Below is how I treat my sore foot after a long run.

Treating Plantar Fasciitis

Here’s my sore foot rolling a frozen bottle of water. It works great for treating plantar fas

[updated entry] Long runs for me are 10Ks or longer, but I start feeling sore once I do 10 miles or more. To treat my sore foot, I use ice in a water bottle which I’ve kept frozen in my fridge. To use it, I simply put the bottle on the floor and roll my sore foot on it for 15 minutes.
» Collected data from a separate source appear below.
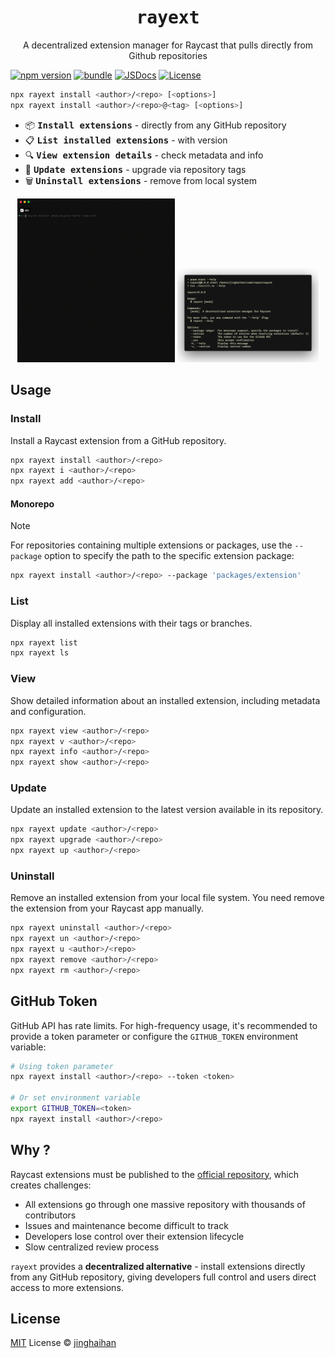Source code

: <h1 align="center"><samp><b>rayext</b></samp></h1>

<p align="center">A decentralized extension manager for Raycast that pulls directly from Github repositories</p>

[![npm version][npm-version-src]][npm-version-href]
[![bundle][bundle-src]][bundle-href]
[![JSDocs][jsdocs-src]][jsdocs-href]
[![License][license-src]][license-href]

```sh
npx rayext install <author>/<repo> [<options>]
npx rayext install <author>/<repo>@<tag> [<options>]
```

- 📦 <samp><b>Install extensions</samp></b> - directly from any GitHub repository
- 📋 <samp><b>List installed extensions</samp></b> - with version
- 🔍 <samp><b>View extension details</samp></b> - check metadata and info
- 🔄 <samp><b>Update extensions</samp></b> - upgrade via repository tags
- 🗑️ <samp><b>Uninstall extensions</samp></b> - remove from local system

<div align="center">
  <img src="/assets/install.gif" alt="dark" width="50%">
  <img src="/assets/help.png" alt="light" width="45%">
</div>

## Usage

### Install

Install a Raycast extension from a GitHub repository.

```sh
npx rayext install <author>/<repo>
npx rayext i <author>/<repo>
npx rayext add <author>/<repo>
```

#### Monorepo

> [!NOTE]
> For repositories containing multiple extensions or packages, use the `--package` option to specify the path to the specific extension package:

```sh
npx rayext install <author>/<repo> --package 'packages/extension'
```

### List

Display all installed extensions with their tags or branches.

```sh
npx rayext list
npx rayext ls
```

### View

Show detailed information about an installed extension, including metadata and configuration.

```sh
npx rayext view <author>/<repo>
npx rayext v <author>/<repo>
npx rayext info <author>/<repo>
npx rayext show <author>/<repo>
```

### Update

Update an installed extension to the latest version available in its repository.

```sh
npx rayext update <author>/<repo>
npx rayext upgrade <author>/<repo>
npx rayext up <author>/<repo>
```

### Uninstall

Remove an installed extension from your local file system. You need remove the extension from your Raycast app manually.

```sh
npx rayext uninstall <author>/<repo>
npx rayext un <author>/<repo>
npx rayext u <author>/<repo>
npx rayext remove <author>/<repo>
npx rayext rm <author>/<repo>
```

## GitHub Token

GitHub API has rate limits. For high-frequency usage, it's recommended to provide a token parameter or configure the `GITHUB_TOKEN` environment variable:

```sh
# Using token parameter
npx rayext install <author>/<repo> --token <token>

# Or set environment variable
export GITHUB_TOKEN=<token>
npx rayext install <author>/<repo>
```

## Why ?

Raycast extensions must be published to the [official repository](https://github.com/raycast/extensions), which creates challenges:

- All extensions go through one massive repository with thousands of contributors
- Issues and maintenance become difficult to track
- Developers lose control over their extension lifecycle
- Slow centralized review process

`rayext` provides a **decentralized alternative** - install extensions directly from any GitHub repository, giving developers full control and users direct access to more extensions.

## License

[MIT](./LICENSE) License © [jinghaihan](https://github.com/jinghaihan)

<!-- Badges -->

[npm-version-src]: https://img.shields.io/npm/v/rayext?style=flat&colorA=080f12&colorB=1fa669
[npm-version-href]: https://npmjs.com/package/rayext
[npm-downloads-src]: https://img.shields.io/npm/dm/rayext?style=flat&colorA=080f12&colorB=1fa669
[npm-downloads-href]: https://npmjs.com/package/rayext
[bundle-src]: https://img.shields.io/bundlephobia/minzip/rayext?style=flat&colorA=080f12&colorB=1fa669&label=minzip
[bundle-href]: https://bundlephobia.com/result?p=rayext
[license-src]: https://img.shields.io/badge/license-MIT-blue.svg?style=flat&colorA=080f12&colorB=1fa669
[license-href]: https://github.com/jinghaihan/rayext/LICENSE
[jsdocs-src]: https://img.shields.io/badge/jsdocs-reference-080f12?style=flat&colorA=080f12&colorB=1fa669
[jsdocs-href]: https://www.jsdocs.io/package/rayext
It works very well.

It would seem that training for long distance running (anything 10K and above) has some downside to it.

I’m finding that my body takes some serious beating after long runs, and it would take me about 2 to 3 days to recover from it.  The beating comes in the form of sore knees, hips, and foot.

One of the first things I noticed after I started my marathon training is that my right hip would start to get sore.  Then after watching some videos on proper running form, I made some adjustments.  Then my knee started to get more sore; I would look at some more running form videos and make more adjustments.

I thought I was able to find the right one until I did my recent 16 mile run and a follow on 5 mile run (one day after).  I discovered that my foot (the bottom part) was sore.  Apparently I been landing more on my forefoot than my midfoot, causing my muscles there to get overused.  Now I’m down for at least 3 days.

I’m going to have to pull back on my long run this weekend as I have  not been able to keep up with the running plan this week.